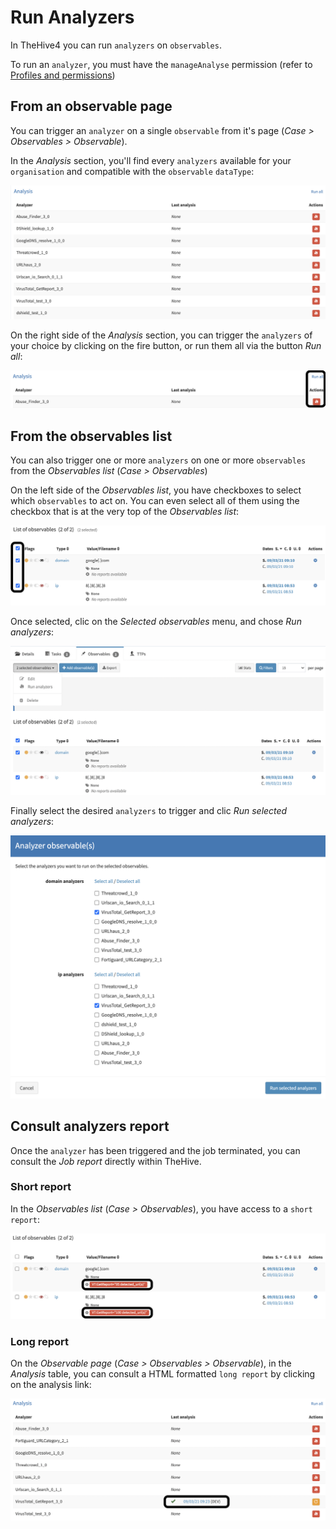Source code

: # Run Analyzers

In TheHive4 you can run `analyzers` on `observables`.

To run an `analyzer`, you must have the `manageAnalyse` permission (refer to [Profiles and permissions](../../Administrators/profiles/))

## From an observable page

You can trigger an `analyzer` on a single `observable` from it's page (*Case > Observables > Observable*).

In the *Analysis* section, you'll find every `analyzers` available for your `organisation` and compatible with the `observable` `dataType`:

![Analysis section](./images/analysis.png)

On the right side of the *Analysis* section, you can trigger the `analyzers` of your choice by clicking on the fire button, or run them all via the button *Run all*:

![run analysis](./images/trigger-analysers.png)

## From the observables list

You can also trigger one or more `analyzers` on one or more `observables` from the *Observables list* (*Case > Observables*)

On the left side of the *Observables list*, you have checkboxes to select which `observables` to act on. You can even select all of them using the checkbox that is at the very top of the *Observables list*: 

![observables checkboxes](./images/checkboxes-observables-list.png)

Once selected, clic on the *Selected observables* menu, and chose *Run analyzers*:

![selected observables](./images/selected-observables.png)

Finally select the desired `analyzers` to trigger and clic *Run selected analyzers*:

![select analyzers](./images/select-analyzers.png)

## Consult analyzers report

Once the `analyzer` has been triggered and the job terminated, you can consult the *Job report* directly within TheHive.

### Short report

In the *Observables list* (*Case > Observables*), you have access to a `short report`:

![short report](./images/short-report.png)

### Long report

On the *Observable page* (*Case > Observables > Observable*), in the *Analysis* table, you can consult a HTML formatted `long report` by clicking on the analysis link:

![long report link](./images/long-report-link.png)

===============

■ WORK TO BE COMPLETED
Except for the pictures, return every line of the material exactly.

■ WRITTEN RESPONSE
Source code

: # Run Analyzers

In TheHive4 you can run `analyzers` on `observables`.

To run an `analyzer`, you must have the `manageAnalyse` permission (refer to [Profiles and permissions](../../Administrators/profiles/))

## From an observable page

You can trigger an `analyzer` on a single `observable` from it's page (*Case > Observables > Observable*).

In the *Analysis* section, you'll find every `analyzers` available for your `organisation` and compatible with the `observable` `dataType`:

![Analysis section](./images/analysis.png)

On the right side of the *Analysis* section, you can trigger the `analyzers` of your choice by clicking on the fire button, or run them all via the button *Run all*:

![run analysis](./images/trigger-analysers.png)

## From the observables list

You can also trigger one or more `analyzers` on one or more `observables` from the *Observables list* (*Case > Observables*)

On the left side of the *Observables list*, you have checkboxes to select which `observables` to act on. You can even select all of them using the checkbox that is at the very top of the *Observables list*: 

![observables checkboxes](./images/checkboxes-observables-list.png)

Once selected, clic on the *Selected observables* menu, and chose *Run analyzers*:

![selected observables](./images/selected-observables.png)

Finally select the desired `analyzers` to trigger and clic *Run selected analyzers*:

![select analyzers](./images/select-analyzers.png)

## Consult analyzers report

Once the `analyzer` has been triggered and the job terminated, you can consult the *Job report* directly within TheHive.

### Short report

In the *Observables list* (*Case > Observables*), you have access to a `short report`:

![short report](./images/short-report.png)

### Long report

On the *Observable page* (*Case > Observables > Observable*), in the *Analysis* table, you can consult a HTML formatted `long report` by clicking on the analysis link:

![long report link](./images/long-report-link.png)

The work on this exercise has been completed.